Черты лица у Лецке были мягкие, женственные. Он слегка сутулился, а когда волновался, по горлу у него елозил кадык. Но он был упрям. И, вместо того чтобы устроиться на работу, записался на психологический тренинг. Ведущего он сразу возненавидел. Как игральные кости, тот перетряхивал интеллектуальные словечки, и в группе радовались, если с грехом пополам узнавали хотя бы одно из них. Лецке казалось, что Владислав Мезряков откровенно красуется, что это его рецепт выживания, способ избежать одиночества. "Позёр, - морщился Лецке за спинами на заднем ряду.
– Мы ему нужны больше, чем он нам". Но слушали Мезрякова, который за это ещё и деньги получал, что было для Лецке очередным проявлением вселенской несправедливости.
– Строит из себя бог знает кого, - хмыкнул он раз после окончания занятий. Но понимания не встретил. На него покосились, предлагая продолжить беседу со спинами.
Лецке все больше злился, однако курсы не бросал. Наоборот, он получал от них какое-то мазохистское удовольствие и, возвращаясь домой, криво усмехался.

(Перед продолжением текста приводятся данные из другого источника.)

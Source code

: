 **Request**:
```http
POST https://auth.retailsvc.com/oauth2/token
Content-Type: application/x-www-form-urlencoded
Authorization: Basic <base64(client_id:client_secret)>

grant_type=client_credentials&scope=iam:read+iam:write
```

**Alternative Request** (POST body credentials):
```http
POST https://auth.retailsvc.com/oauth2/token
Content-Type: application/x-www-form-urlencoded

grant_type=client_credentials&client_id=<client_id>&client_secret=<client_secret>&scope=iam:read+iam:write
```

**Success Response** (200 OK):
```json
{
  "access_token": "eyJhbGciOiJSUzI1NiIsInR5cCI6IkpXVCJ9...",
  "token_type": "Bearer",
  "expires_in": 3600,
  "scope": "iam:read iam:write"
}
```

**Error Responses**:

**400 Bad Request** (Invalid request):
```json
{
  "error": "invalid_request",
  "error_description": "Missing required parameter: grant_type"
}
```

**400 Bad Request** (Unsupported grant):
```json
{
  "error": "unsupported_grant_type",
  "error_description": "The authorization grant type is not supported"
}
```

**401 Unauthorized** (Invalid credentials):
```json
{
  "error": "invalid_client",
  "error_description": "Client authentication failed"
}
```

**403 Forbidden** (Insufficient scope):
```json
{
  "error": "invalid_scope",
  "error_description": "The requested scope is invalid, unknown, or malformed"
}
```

Вечерами жена Лецке смотрела телевизор. Известные любовными похождениями киноактеры рассуждали о семейной жизни, политики привычно раздавали советы, которым не следовали сами.
– Какие умницы!
– восторгалась жена.
А Лецке в каждом мерещился Мезряков. "Вы лжёте!
– хотелось закричать ему.
– Все устроено не так, всё мерзко и глупо!" Но он только ерзал на диване:
– Да, светлые головы.
Измерив его взглядом, жена вздыхала, давая понять, что он не выдерживает сравнения. А потом вздыхала ещё раз, глубже, жалея себя, связавшуюся с неудачником, который сгубил ей жизнь.
И Лецке опять соглашался.
Москва - город победившего матриархата. Мужчины в ней умирают рано состарившимися, но так и не повзрослевшими. Матери передают их жёнам, которые, не спрашивая, делают их отцами, превращая в рабочих лошадок.